Harapan Keinginan dengan keyakinan akan sesuatu. Harapan menuntut tekat pribadi dan kita harus melakukan sesuatu tindakan untuk mewujudkan keinginan itu; harapan memahami bahwa apa yang diinginkan tidak bisa dicapai dengan mudah atau lancar. Lawan dari harapan adalah putus asa; hilangnya keyakinan sama sekali.
Dalam Kitab
Suci, harapan itu terkait erat dengan iman. Sebagai suatu kebajikan
teologis, harapan merupakan keyakinan adi-kodrati bahwa kita akan dapat
mencapai kerajaan surga dan hidup kekal dengan percaya kepada janji-janji
Kristus dan lebih mengandalkan rahmat Roh Kudus ketimbang kemampuan kita
sendiri. Seperti dikatakan dalam Surat Ibrani: “Marilah kita teguh berpegang
pada pengakuan tentang pengharapan kita, sebab Ia, yang menjanjikannya, setia”
(Ibr 10:23). Harapan
Perjanjian Lama mendapatkan pemenuhannya dalam Perjanjian Baru.
I.
Harapan Dalam Perjanjian Lama
- Abraham sebagai Model Harapan
- Harapan akan suatu Perjanjian
Baru
II.
Harapan Dalam Perjanjian Baru
- Kristus Memenuhi Harapan
Perjanjian Lama
- Harapan Dalam Pergumulan
- Harapan, Iman dan Kasih
I. Harapan
Dalam Perjanjian Lama
A. Abraham
sebagai Model Harapan
Keseluruhan PL
diliputi oleh suasana penuh harapan,
sebab PL adalah suatu riwayat janji Allah pada Abraham (Kej 12:3; 22:18), suatu
janji yang dipegang Allah dengn setia sekalipun berhadapan dengan
ketidaksetiaan yang nyata dari pihak Israel terhadap perjanjian (2 Sam 7:9.16).

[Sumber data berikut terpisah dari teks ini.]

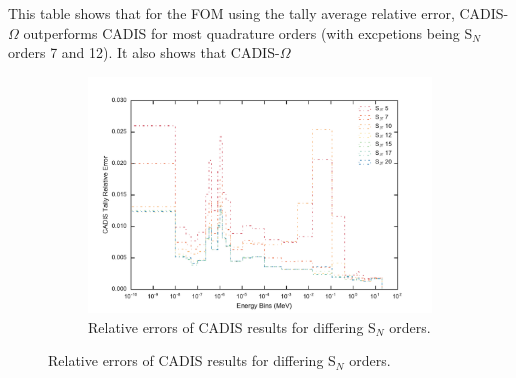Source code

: This table shows that for the FOM using the tally average relative error,
CADIS-$\Omega$ outperforms CADIS for most quadrature orders (with excpetions
being S$_N$ orders 7 and 12). It also shows that CADIS-$\Omega$

\begin{figure}[htb!]
  \centering
  \begin{subfigure}[t]{\textwidth}
    \centering
    \includegraphics[width=\linewidth]{./chapters/characterization_probs/figures/angle/prob_1/err_quad_cadis.pdf}
    \caption{Relative errors of CADIS results for differing S$_N$ orders.}
    \label{fig:sn_cad_err}
  \end{subfigure}
\end{figure}

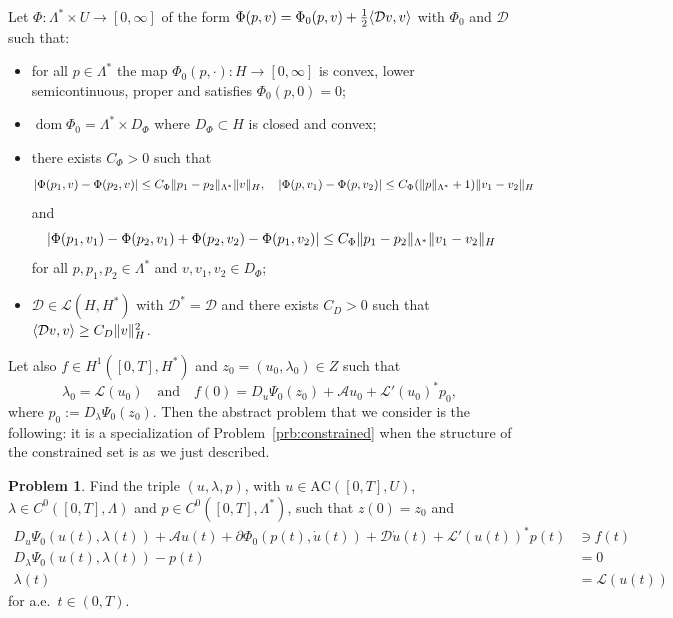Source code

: \documentclass[a4paper,10pt,twoside]{amsbook}
\numberwithin{section}{chapter}
\numberwithin{equation}{chapter}
\theoremstyle{definition}
\newtheorem{prb}[prop]{Problem}
\DeclareMathOperator{\dom}{dom}
\DeclarePairedDelimiter{\norm}{\lVert}{\rVert}
\DeclarePairedDelimiter{\dual}{\langle}{\rangle}
\begin{document}
Let $\Phi\colon\Lambda^*\times U\to[0,\infty]$ of the form $\Phi(p,v)=\Phi_0(p,v)+\frac{1}{2}\dual{\mathcal{D}v,v}$ with $\Phi_0$ and $\mathcal{D}$ such that:
\begin{itemize}
\item[($\Phi$1)] for all $p\in\Lambda^*$ the map $\Phi_0(p,\cdot)\colon H\to[0,\infty]$ is convex, lower semicontinuous, proper and satisfies $\Phi_0(p,0)=0$;
\item[($\Phi$2)] $\dom\Phi_0=\Lambda^*\times D_\Phi$ where $D_\Phi\subset H$ is closed and convex;
\item[($\Phi$3)] there exists $C_\Phi>0$ such that
\[
|\Phi(p_1,v)-\Phi(p_2,v)|\le C_\Phi\norm{p_1-p_2}_{\Lambda^*}\norm{v}_H,\quad|\Phi(p,v_1)-\Phi(p,v_2)|\le C_\Phi(\norm{p}_{\Lambda^*}+1)\norm{v_1-v_2}_H
\]
and
\[
|\Phi(p_1,v_1)-\Phi(p_2,v_1)+\Phi(p_2,v_2)-\Phi(p_1,v_2)|\le C_\Phi\norm{p_1-p_2}_{\Lambda^*}\norm{v_1-v_2}_H
\]
for all $p,p_1,p_2\in\Lambda^*$ and $v,v_1,v_2\in D_\Phi$;
\item[(D)] $\mathcal{D}\in\mathscr{L}(H,H^*)$ with $\mathcal{D}^*=\mathcal{D}$ and there exists $C_D>0$ such that $\dual{\mathcal{D}v,v}\ge C_D\norm{v}_H^2$.
\end{itemize}
Let also $f\in H^1([0,T],H^*)$ and $z_0=(u_0,\lambda_0)\in Z$ such that
\begin{equation}
\label{eqn:initial-stability}
\lambda_0=\mathcal{L}(u_0)\quad\text{and}\quad f(0)=D_u\Psi_0(z_0)+\mathcal{A}u_0+\mathcal{L}'(u_0)^*p_0,
\end{equation}
where $p_0:=D_\lambda\Psi_0(z_0)$. Then the abstract problem that we consider is the following: it is a specialization of Problem~\ref{prb:constrained} when the structure of the constrained set is as we just described.
\begin{prb}
\label{prb:existence-abstract}
Find the triple $(u,\lambda,p)$, with $u\in\text{AC}([0,T],U)$, $\lambda\in C^0([0,T],\Lambda)$ and $p\in C^0([0,T],\Lambda^*)$, such that $z(0)=z_0$ and
\begin{align}
\label{eqn:problem-abstract-first}
D_u\Psi_0(u(t),\lambda(t))+\mathcal{A}u(t)+\partial\Phi_0(p(t),\dot u(t))+\mathcal{D}\dot u(t)+\mathcal{L}'(u(t))^*p(t)&\ni f(t) \\
\label{eqn:problem-abstract-second}
D_\lambda\Psi_0(u(t),\lambda(t))-p(t)&=0 \\
\label{eqn:problem-abstract-third}
\lambda(t)&=\mathcal{L}(u(t))
\end{align}
for a.e.\ $t\in(0,T)$.
\end{prb}
\end{document}
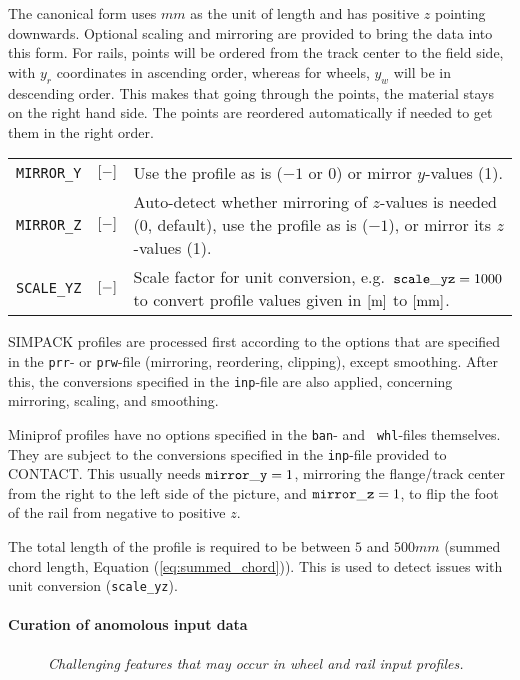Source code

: \documentclass[12pt]{report}
\newenvironment{inputvars}{\vspace{0.4\baselineskip}%

\begin{tabular}{>{\raggedright}p{22mm}p{19mm}p{113mm}}}{
\end{tabular}

}
\newcommand{\inpvar}[3]{{\small\tt #1} & $#2$ & #3 \\[1ex]}
\begin{document}
The canonical form uses $\unit{mm}$ as the unit of length and has positive
$z$ pointing downwards. Optional scaling and mirroring are provided to
bring the data into this form. For rails, points will be ordered from the
track center to the field side, with $y_r$ coordinates in ascending order,
whereas for wheels, $y_w$ will be in descending order. This makes that going
through the points, the material stays on the right hand side.
The points are reordered automatically if needed to get them in the right
order.
\begin{inputvars}
\inpvar{MIRROR\_Y}{\bunit{-}}{Use the profile as is ($-1$ or $0$) or mirror
        $y$-values (1).}
\inpvar{MIRROR\_Z}{\bunit{-}}{Auto-detect whether mirroring of $z$-values is
        needed (0, default), use the profile as is ($-1$), or mirror its
        $z$-values (1).}
\inpvar{SCALE\_YZ}{\bunit{-}}{Scale factor for unit conversion, e.g.\ 
        ${\tt scale\_yz}=1000$ to convert profile values given in $[\mathrm{m}]$
        to $[\mathrm{mm}]$.} 
\end{inputvars}
SIMPACK profiles are processed first according to the options that are
specified in the {\tt prr}- or {\tt prw}-file (mirroring, reordering,
clipping), except smoothing. After this, the conversions specified in the
{\tt inp}-file are also applied, concerning mirroring, scaling, and
smoothing. 

Miniprof profiles have no options specified in the {\tt ban}- and {\tt 
whl}-files themselves. They are subject to the conversions specified in
the {\tt inp}-file provided to CONTACT. This usually needs ${\tt mirror\_y}
=1$, mirroring the flange/track center from the right to the left side of
the picture, and ${\tt mirror\_z}=1$, to flip the foot of the rail from
negative to positive $z$.

The total length of the profile is required to be between $5$ and
$500\unit{mm}$ (summed chord length, Equation (\ref{eq:summed_chord})).
This is used to detect issues with unit conversion ({\tt scale\_yz}).

\paragraph{Curation of anomolous input data}

\begin{figure}[bt]
\centering
{}
\caption{\em Challenging features that may occur in wheel and rail input
        profiles.}
\label{fig:profile_errors}
\end{figure}
\end{document}
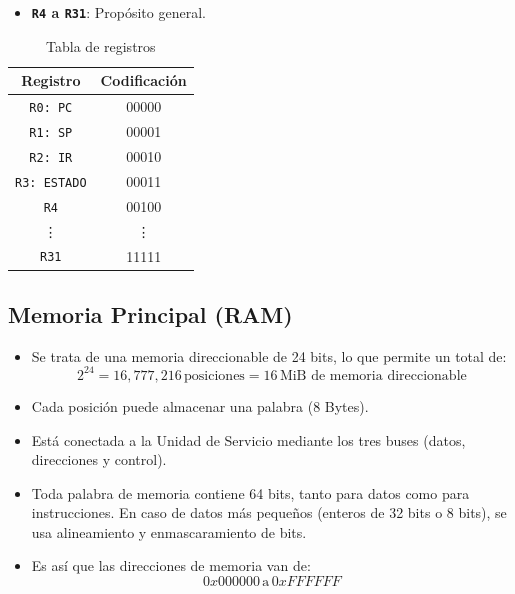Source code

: \documentclass{article}
\begin{document}
\begin{itemize}
  \item \textbf{\texttt{R4} a \texttt{R31}}: Propósito general.
\end{itemize}

\begin{table}[H]
  \centering
  \begin{tabular}{|c|c|}
    \hline
    \textbf{Registro}   & \textbf{Codificación} \\
    \hline
    \texttt{R0: PC}     & 00000                 \\
    \texttt{R1: SP}     & 00001                 \\
    \texttt{R2: IR}     & 00010                 \\
    \texttt{R3: ESTADO} & 00011                 \\
    \texttt{R4}         & 00100                 \\
    \vdots              & \vdots                \\
    \texttt{R31}        & 11111                 \\
    \hline
  \end{tabular}
  \caption{Tabla de registros}
\end{table}

\subsection{Memoria Principal (RAM)}

\begin{itemize}
  \item Se trata de una memoria direccionable de 24 bits, lo que permite un total de:
        \[
          2^{24} = 16,777,216 \, \text{posiciones} = 16 \, \text{MiB de memoria direccionable}
        \]
  \item Cada posición puede almacenar una palabra (8 Bytes).
  \item Está conectada a la Unidad de Servicio mediante los tres buses (datos, direcciones y control).
  \item Toda palabra de memoria contiene 64 bits, tanto para datos como para instrucciones. En caso de datos más pequeños (enteros de 32 bits o 8 bits), se usa alineamiento y enmascaramiento de bits.
  \item Es así que las direcciones de memoria van de:
        \[
          0x000000 \, \text{a} \, 0xFFFFFF
        \]
\end{itemize}
\end{document}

Abraham merupakan teladan harapan dalam seluruh PL, karena “Sebab sekalipun tidak ada dasar untuk
berharap, namun Abraham berharap juga dan percaya, bahwa ia akan menjadi bapa
banyak bangsa” (Rm 4:18).
B. Harapan akan suatu Perjanjian Baru
Tuhan adalah
harapan bangsa Israel (Yer 14:8; 17:13) dan semua orang Israel (Yer 17:7; Yes
8:17; 26:8; Mzm 71:5). Kesetiaan Tuhan kepada umatNya di masa lalu (Kej 15:7;
Mzm 13:6; 33:18) mengarah pada kepastian akan pemenuhan janji-janjiNya di masa
depan (Kej 17:8; Kel 3:8.17; 6:4; Ul 1:18).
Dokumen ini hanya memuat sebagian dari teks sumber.